-- Available data follows --

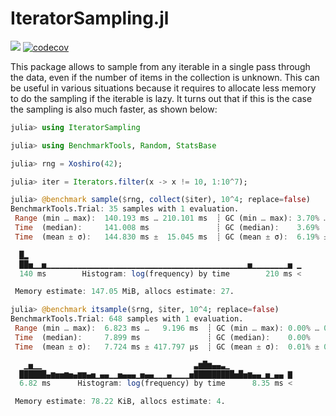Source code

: # IteratorSampling.jl

[![](https://img.shields.io/badge/docs-stable-blue.svg)](https://tortar.github.io/IteratorSampling.jl/dev)
[![codecov](https://codecov.io/github/Tortar/IteratorSampling.jl/graph/badge.svg?token=F8W0MC53Z0)](https://codecov.io/github/Tortar/IteratorSampling.jl)

This package allows to sample from any iterable in a single pass through the data, 
even if the number of items in the collection is unknown. This can be useful in various 
situations because it requires to allocate less memory to do the sampling if the iterable 
is lazy. It turns out that if this is the case the sampling is also much faster, as shown 
below:

```julia
julia> using IteratorSampling

julia> using BenchmarkTools, Random, StatsBase

julia> rng = Xoshiro(42);

julia> iter = Iterators.filter(x -> x != 10, 1:10^7);

julia> @benchmark sample($rng, collect($iter), 10^4; replace=false)
BenchmarkTools.Trial: 35 samples with 1 evaluation.
 Range (min … max):  140.193 ms … 210.101 ms  ┊ GC (min … max): 3.70% … 34.84%
 Time  (median):     141.008 ms               ┊ GC (median):    3.69%
 Time  (mean ± σ):   144.830 ms ±  15.045 ms  ┊ GC (mean ± σ):  6.19% ±  7.00%

  █▂                                                             
  ██▅▁▁▅▁▁▁▁▁▁▁▁▁▁▁▁▁▁▁▁▁▁▁▁▁▁▁▁▁▁▁▁▁▁▁▁▁▁▁▁▁▁▁▁▁▁▁▁▁▅▁▁▁▁▁▁▁▁▅ ▁
  140 ms        Histogram: log(frequency) by time        210 ms <

 Memory estimate: 147.05 MiB, allocs estimate: 27.

julia> @benchmark itsample($rng, $iter, 10^4; replace=false)
BenchmarkTools.Trial: 648 samples with 1 evaluation.
 Range (min … max):  6.823 ms …   9.196 ms  ┊ GC (min … max): 0.00% … 0.00%
 Time  (median):     7.899 ms               ┊ GC (median):    0.00%
 Time  (mean ± σ):   7.724 ms ± 417.797 μs  ┊ GC (mean ± σ):  0.01% ± 0.33%

   ▁▅▁▁                                  ▃▆█▆▄▄▃▁              
  ██████▄▆▅▅▆▅▄▆▆▄▅▁▄▄▁▁▅▄▄▄▁▅▄▄▁▁▁▄▁▁▁▁▅█████████▅█▅▆▄▄▁▅▁▄▄ ▇
  6.82 ms      Histogram: log(frequency) by time      8.35 ms <

 Memory estimate: 78.22 KiB, allocs estimate: 4.
```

-- Available data concluded --

#### [Problem details]
Look through the data above. Each line containing the word "replace" needs to be copied.

#### [Solution to this exercise]
julia> @benchmark sample($rng, collect($iter), 10^4; replace=false)
julia> @benchmark itsample($rng, $iter, 10^4; replace=false)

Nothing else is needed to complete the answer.